Typically these second solid malignancies
develop after a delay of >10 years, when the patient no
longer is regularly seen by the oncologist. During recent
years increasing evidence has emerged that modern
treatment of TC (cisplatin-based chemotherapy, infradiaphragmatic
radiotherapy) implies an increased risk of
cardiovascular disorders (CVD), evidenced by biochemical
parameters, premature development of myocardial infarction
and/or increased mortality due to CVD.
Again the
youngest patients display the greatest risk. Abdominal
radiotherapy also leads to increased mortality due to benign
gastrointestinal conditions.
Approximately 20% of longterm
TC survivors complain about peripheral sensoric
neurotoxicity and/or ototoxicity. Germ line GSTP1 polymorphisms
seem to be associated with individual sensitivity for cisplatin-induced neuro- and ototoxicity.
At least
70% of TC survivors who attempt post-treatment paternity
are successful, in dependency from the intensity of
treatment, for most patients without the use of cryopreserved
semen.
Though both libido and ejaculation may be
reduced in TC survivors, they are at least similarily
satisfied with their sexuality as the general population.
TC
survivors` post-treatment quality of life (Qol) is comparable
to that of the general population, though fatigue
(prevalence: 17%) and anxiety (19%) are seen more often
than in controls.
Conclusion: After 3 decades of large
international randomized trials TC patients can now be
treated with minimal treatment without reduction of cure
and taking into account the individual patient`s preferences.
Before treatment TC patients should be informed
about the prospective of good Qol in spite of some
unavoidable side effects in some of them.

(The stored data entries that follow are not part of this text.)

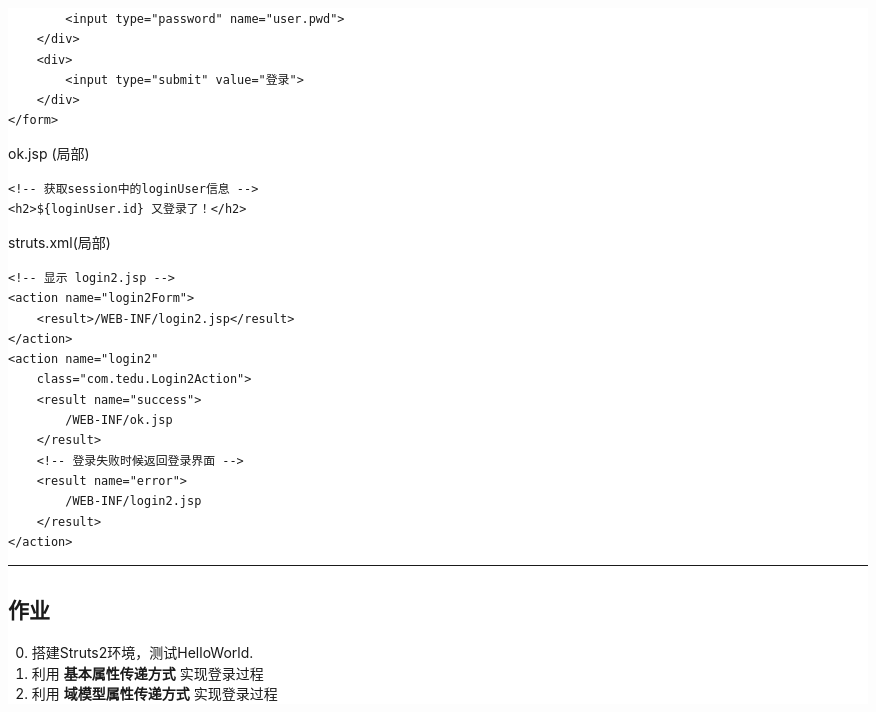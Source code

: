 			<input type="password" name="user.pwd">
		</div>
		<div>
			<input type="submit" value="登录">		
		</div>
	</form>

ok.jsp (局部)

	<!-- 获取session中的loginUser信息 -->
	<h2>${loginUser.id} 又登录了！</h2>

struts.xml(局部)

	<!-- 显示 login2.jsp -->
	<action name="login2Form">
		<result>/WEB-INF/login2.jsp</result>
	</action>
	<action name="login2"
		class="com.tedu.Login2Action">
		<result name="success">
			/WEB-INF/ok.jsp
		</result>
		<!-- 登录失败时候返回登录界面 -->
		<result name="error">
			/WEB-INF/login2.jsp	
		</result>
	</action>
	
-------------------------------------------

## 作业

0. 搭建Struts2环境，测试HelloWorld.
1. 利用 **基本属性传递方式** 实现登录过程
2. 利用 **域模型属性传递方式** 实现登录过程



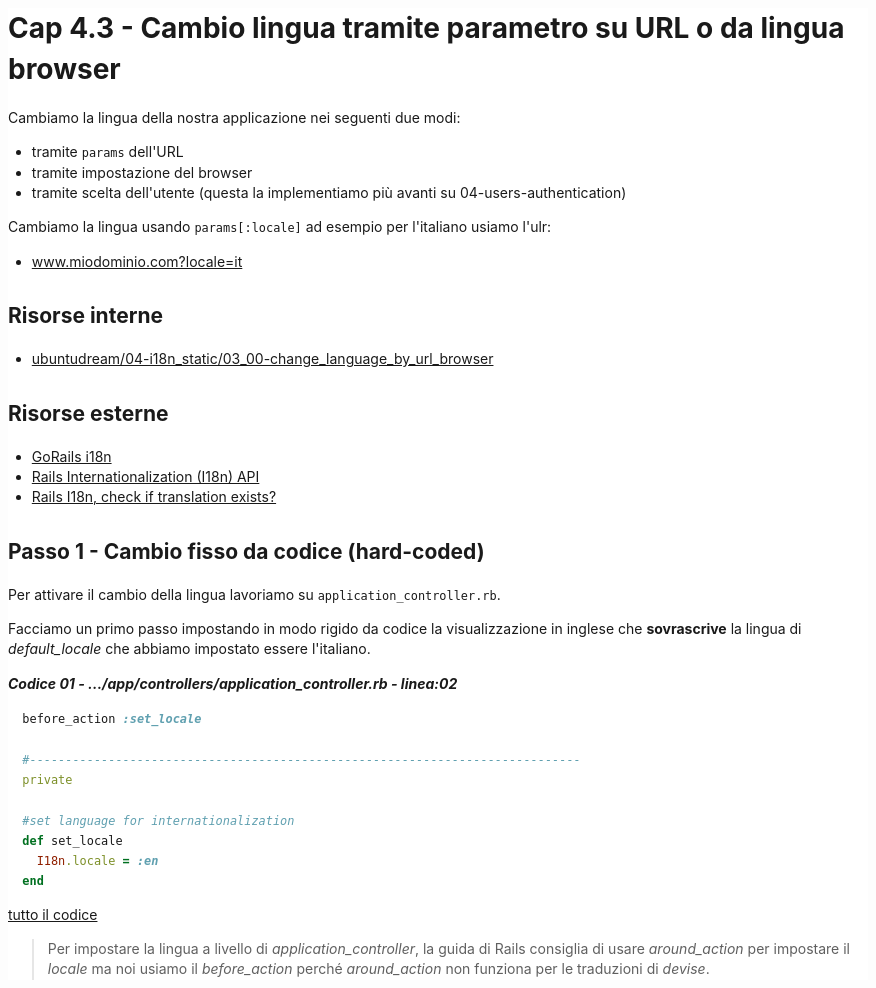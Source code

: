 # <a name="top"></a> Cap 4.3 - Cambio lingua tramite parametro su URL o da lingua browser

Cambiamo la lingua della nostra applicazione nei seguenti due modi:

- tramite `params` dell'URL
- tramite impostazione del browser
- tramite scelta dell'utente (questa la implementiamo più avanti su 04-users-authentication)

Cambiamo la lingua usando `params[:locale]` ad esempio per l'italiano usiamo l'ulr: 

- www.miodominio.com?locale=it



## Risorse interne

- [ubuntudream/04-i18n_static/03_00-change_language_by_url_browser]()



## Risorse esterne

- [GoRails i18n](https://gorails.com/episodes/how-to-use-rails-i18n?autoplay=1&ck_subscriber_id=361075866)
- [Rails Internationalization (I18n) API](https://guides.rubyonrails.org/i18n.html)
- [Rails I18n, check if translation exists?](https://stackoverflow.com/questions/12353416/rails-i18n-check-if-translation-exists/12353485#12353485)



## Passo 1 - Cambio fisso da codice (hard-coded)

Per attivare il cambio della lingua lavoriamo su `application_controller.rb`. 

Facciamo un primo passo impostando in modo rigido da codice la visualizzazione in inglese che **sovrascrive** la lingua di *default_locale* che abbiamo impostato essere l'italiano.

***Codice 01 - .../app/controllers/application_controller.rb - linea:02***

```ruby
  before_action :set_locale

  #-----------------------------------------------------------------------------
  private

  #set language for internationalization
  def set_locale
    I18n.locale = :en
  end
```

[tutto il codice](https://github.com/flaviobordonidev/leanpubabrandnewcms/blob/master/ubuntudream/02-internationalization_i18n/03_01-controllers-application_controller.rb)

> Per impostare la lingua a livello di *application_controller*, la guida di Rails consiglia di usare *around_action* per impostare il *locale* ma noi usiamo il *before_action* perché *around_action* non funziona per le traduzioni di *devise*.
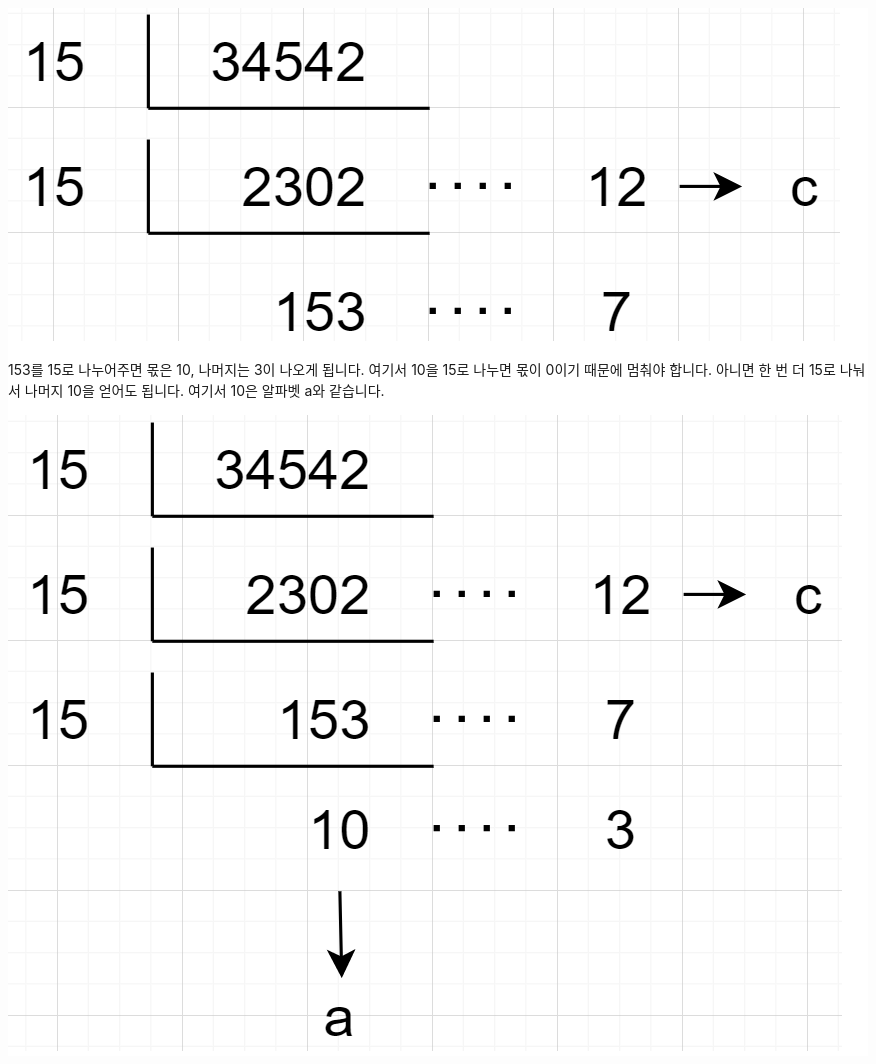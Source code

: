 ![](<../.gitbook/assets/image (68).png>)

153를 15로 나누어주면 몫은 10, 나머지는 3이 나오게 됩니다. 여기서 10을 15로 나누면 몫이 0이기 때문에 멈춰야 합니다. 아니면 한 번 더 15로 나눠서 나머지 10을 얻어도 됩니다. 여기서 10은 알파벳 a와 같습니다.

![](<../.gitbook/assets/image (87).png>)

Life-style
changes and regular life-long controls by the community
health care service may be necessary to prevent CVD based
on an individual survivor care plan, to be given to the
patient when he discontinues oncological care.
The
increased risk of second cancer should not be overlooked.
These conclusions are probably also relevant for other
survivors after adult-onset cancer diagnosed at young age.